*Exercise objective*
Would you please copy every line below that includes the string "обработки"?

*Task material*

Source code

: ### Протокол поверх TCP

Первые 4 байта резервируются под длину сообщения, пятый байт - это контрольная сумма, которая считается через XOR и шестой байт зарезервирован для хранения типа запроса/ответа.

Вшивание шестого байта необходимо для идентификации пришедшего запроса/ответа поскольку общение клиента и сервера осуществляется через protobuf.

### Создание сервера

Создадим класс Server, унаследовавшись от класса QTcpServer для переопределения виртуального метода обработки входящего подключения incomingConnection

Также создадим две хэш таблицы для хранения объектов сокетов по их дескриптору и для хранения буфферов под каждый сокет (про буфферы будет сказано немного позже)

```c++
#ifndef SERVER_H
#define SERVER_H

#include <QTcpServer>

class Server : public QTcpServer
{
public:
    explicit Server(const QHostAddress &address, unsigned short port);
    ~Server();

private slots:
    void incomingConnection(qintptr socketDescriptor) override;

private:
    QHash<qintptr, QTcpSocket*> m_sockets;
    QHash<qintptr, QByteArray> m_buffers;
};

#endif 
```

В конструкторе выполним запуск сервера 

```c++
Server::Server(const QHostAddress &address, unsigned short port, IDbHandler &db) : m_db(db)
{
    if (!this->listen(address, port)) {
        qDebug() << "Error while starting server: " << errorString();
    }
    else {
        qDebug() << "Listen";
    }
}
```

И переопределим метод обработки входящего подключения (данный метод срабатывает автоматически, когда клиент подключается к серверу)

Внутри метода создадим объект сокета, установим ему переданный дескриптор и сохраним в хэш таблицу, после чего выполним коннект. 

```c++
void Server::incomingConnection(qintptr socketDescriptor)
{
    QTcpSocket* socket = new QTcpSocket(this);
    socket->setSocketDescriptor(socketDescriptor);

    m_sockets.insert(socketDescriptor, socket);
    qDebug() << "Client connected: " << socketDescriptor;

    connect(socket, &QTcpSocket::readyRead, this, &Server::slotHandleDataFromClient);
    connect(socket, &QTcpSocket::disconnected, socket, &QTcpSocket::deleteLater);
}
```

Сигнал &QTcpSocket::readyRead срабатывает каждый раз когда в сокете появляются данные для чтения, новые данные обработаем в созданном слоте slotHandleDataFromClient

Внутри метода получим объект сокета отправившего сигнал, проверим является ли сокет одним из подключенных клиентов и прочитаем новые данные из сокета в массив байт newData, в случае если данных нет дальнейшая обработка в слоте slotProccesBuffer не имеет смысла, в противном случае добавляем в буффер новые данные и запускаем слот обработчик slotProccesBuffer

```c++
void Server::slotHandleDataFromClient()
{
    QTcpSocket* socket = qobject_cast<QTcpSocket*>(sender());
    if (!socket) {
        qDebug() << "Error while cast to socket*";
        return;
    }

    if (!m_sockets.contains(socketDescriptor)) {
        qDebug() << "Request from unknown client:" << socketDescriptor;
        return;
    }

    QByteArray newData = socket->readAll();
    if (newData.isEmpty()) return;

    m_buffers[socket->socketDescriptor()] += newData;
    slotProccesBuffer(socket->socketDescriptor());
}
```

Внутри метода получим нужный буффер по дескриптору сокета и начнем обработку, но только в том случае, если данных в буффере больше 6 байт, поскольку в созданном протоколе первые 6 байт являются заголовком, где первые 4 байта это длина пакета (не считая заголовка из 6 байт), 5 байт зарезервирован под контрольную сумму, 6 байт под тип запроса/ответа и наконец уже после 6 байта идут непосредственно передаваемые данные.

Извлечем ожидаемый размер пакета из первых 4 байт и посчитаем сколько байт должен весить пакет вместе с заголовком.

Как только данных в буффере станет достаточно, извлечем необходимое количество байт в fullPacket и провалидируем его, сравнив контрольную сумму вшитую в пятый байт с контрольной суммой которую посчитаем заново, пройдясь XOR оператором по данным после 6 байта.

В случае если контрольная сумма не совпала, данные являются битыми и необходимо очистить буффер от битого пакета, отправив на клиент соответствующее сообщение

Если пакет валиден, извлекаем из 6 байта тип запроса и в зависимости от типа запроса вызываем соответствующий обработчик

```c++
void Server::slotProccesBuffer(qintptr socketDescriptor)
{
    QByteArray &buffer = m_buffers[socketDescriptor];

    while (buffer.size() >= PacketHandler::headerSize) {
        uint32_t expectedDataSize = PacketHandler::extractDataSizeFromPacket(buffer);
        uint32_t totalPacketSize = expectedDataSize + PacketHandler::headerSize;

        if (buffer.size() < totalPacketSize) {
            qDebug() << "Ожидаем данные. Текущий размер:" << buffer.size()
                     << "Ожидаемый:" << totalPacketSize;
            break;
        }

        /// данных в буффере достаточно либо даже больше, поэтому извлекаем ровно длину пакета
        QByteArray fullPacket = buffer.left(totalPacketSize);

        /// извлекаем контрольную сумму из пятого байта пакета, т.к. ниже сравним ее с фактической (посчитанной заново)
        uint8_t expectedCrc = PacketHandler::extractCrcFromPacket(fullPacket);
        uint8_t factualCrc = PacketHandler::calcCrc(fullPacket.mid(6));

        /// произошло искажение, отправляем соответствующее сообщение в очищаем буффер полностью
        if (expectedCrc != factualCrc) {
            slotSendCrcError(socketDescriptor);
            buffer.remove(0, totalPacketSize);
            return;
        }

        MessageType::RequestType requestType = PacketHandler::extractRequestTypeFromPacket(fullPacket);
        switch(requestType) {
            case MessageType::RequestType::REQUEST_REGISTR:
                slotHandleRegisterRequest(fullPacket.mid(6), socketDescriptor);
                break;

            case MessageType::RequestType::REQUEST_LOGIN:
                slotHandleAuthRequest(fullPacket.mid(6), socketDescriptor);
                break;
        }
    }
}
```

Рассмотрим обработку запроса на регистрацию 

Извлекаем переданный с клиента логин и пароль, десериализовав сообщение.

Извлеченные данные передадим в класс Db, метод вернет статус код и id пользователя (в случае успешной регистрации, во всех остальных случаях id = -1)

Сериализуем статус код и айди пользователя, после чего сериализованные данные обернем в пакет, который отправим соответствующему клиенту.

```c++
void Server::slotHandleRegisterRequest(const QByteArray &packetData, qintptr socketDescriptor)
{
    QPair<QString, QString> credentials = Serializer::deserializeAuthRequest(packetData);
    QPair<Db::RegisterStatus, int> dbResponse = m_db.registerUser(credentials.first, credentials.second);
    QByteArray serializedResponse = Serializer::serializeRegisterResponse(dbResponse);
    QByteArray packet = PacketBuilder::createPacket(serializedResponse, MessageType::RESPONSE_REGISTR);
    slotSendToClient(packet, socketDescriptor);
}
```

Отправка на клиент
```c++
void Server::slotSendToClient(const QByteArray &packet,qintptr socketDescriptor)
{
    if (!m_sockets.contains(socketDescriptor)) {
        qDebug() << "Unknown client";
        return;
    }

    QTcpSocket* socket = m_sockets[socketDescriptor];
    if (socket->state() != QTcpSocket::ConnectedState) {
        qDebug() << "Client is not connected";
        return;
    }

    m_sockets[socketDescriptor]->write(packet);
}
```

*Answer space*
Создадим класс Server, унаследовавшись от класса QTcpServer для переопределения виртуального метода обработки входящего подключения incomingConnection
И переопределим метод обработки входящего подключения (данный метод срабатывает автоматически, когда клиент подключается к серверу)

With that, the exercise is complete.